Tea Party Metaphysics
June 15th, 2010 § Leave a Comment
J.M. Bernstein, a professor of philosophy at the New School, has written a thought-provoking op-ed piece in the New York Times. His thesis, simply stated, is that recent events have demonstrated to many Americans the extent to which they depend upon the government to maintain their lifestyles, thus tearing down their illusions of self-sufficiency. The Tea Party movement, in Bernstein’s opinion, is the outrage of a population seeing its own vulnerability exposed.

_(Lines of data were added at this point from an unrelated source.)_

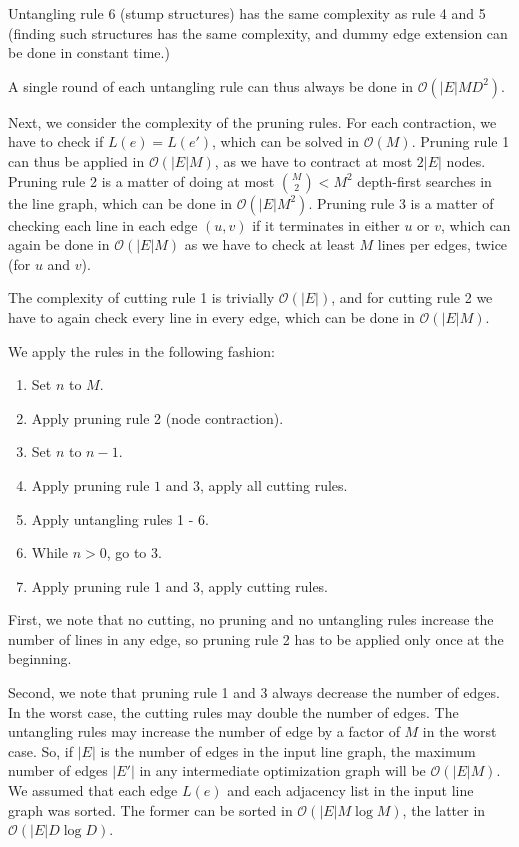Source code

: \documentclass[format=acmsmall, review=false, screen=true]{acmart}
\begin{document}
Untangling rule 6 (stump structures) has the same complexity as rule 4 and 5 (finding such structures has the same complexity, and dummy edge extension can be done in constant time.)

A single round of each untangling rule can thus always be done in $\mathcal{O}(|E|MD^2)$.

Next, we consider the complexity of the pruning rules.
For each contraction, we have to check if $L(e) = L(e')$, which can be solved in $\mathcal{O}(M)$.
Pruning rule 1 can thus be applied in $\mathcal{O}(|E|M)$, as we have to contract at most $2|E|$ nodes.
Pruning rule 2 is a matter of doing at most ${M \choose 2} < M^2$ depth-first searches in the line graph, which can be done in $\mathcal{O}(|E|M^2)$.
Pruning rule 3 is a matter of checking each line in each edge $(u, v)$ if it terminates in either $u$ or $v$, which can again be done in $\mathcal{O}(|E|M)$ as we have to check at least $M$ lines per edges, twice (for $u$ and $v$).

The complexity of cutting rule 1 is trivially $\mathcal{O}(|E|)$, and for cutting rule 2 we have to again check every line in every edge, which can be done in $\mathcal{O}(|E|M)$.

We apply the rules in the following fashion:

\begin{enumerate}
  \item Set $n$ to $M$.
  \item Apply pruning rule 2 (node contraction).
  \item Set $n$ to $n - 1$.
  \item Apply pruning rule $1$ and $3$, apply all cutting rules.
  \item Apply untangling rules 1 - 6.
  \item While $n > 0$, go to $3$.
  \item Apply pruning rule 1 and 3, apply cutting rules.
\end{enumerate}

First, we note that no cutting, no pruning and no untangling rules increase the number of lines in any edge, so pruning rule 2 has to be applied only once at the beginning.

Second, we note that pruning rule 1 and 3 always decrease the number of edges.
In the worst case, the cutting rules may double the number of edges.
The untangling rules may increase the number of edge by a factor of $M$ in the worst case.
So, if $|E|$ is the number of edges in the input line graph, the maximum number of edges $|E'|$ in any intermediate optimization graph will be $\mathcal{O}(|E|M)$.
We assumed that each edge $L(e)$ and each adjacency list in the input line graph was sorted. The former can be sorted in $\mathcal{O}(|E|M\log M)$, the latter in $\mathcal{O}(|E|D\log D)$.
\end{document}
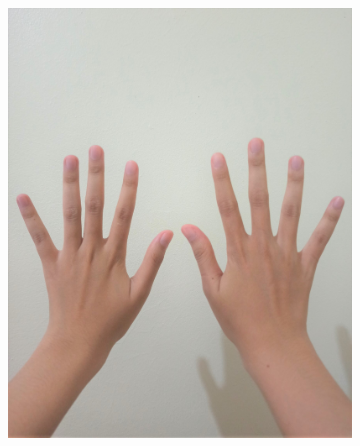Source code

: \documentclass[conference]{IEEEtran}
\begin{document}
\begin{figure} [h]
\begin{center}
\begin{subfigure}[t]{0.11\textwidth}
			\includegraphics[width=\textwidth]{img/pola4.jpg}
			\caption{\label{fig:gs4}}
		\end{subfigure}
		\hspace{0.1em}
		\begin{subfigure}[t]{0.11\textwidth}

\end{subfigure}
\end{center}
\end{figure}
\end{document}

Bernstein writes:
The implicit bargain that many Americans struck with the state institutions supporting modern life is that they would be politically acceptable only to the degree to which they remained invisible, and that for all intents and purposes each citizen could continue to believe that she was sovereign over her life; she would, of course, pay taxes, use the roads and schools, receive Medicare and Social Security, but only so long as these could be perceived not as radical dependencies, but simply as the conditions for leading an autonomous and self-sufficient life. Recent events have left that bargain in tatters.
I have not decided yet whether I agree with his analysis, but it does neatly tie up some of the contradictory demands made by Tea Partiers (the best examples I can think of are those cited in the article, such as the demand to keep the government’s hands out of health care but also to maintain Medicare benifits).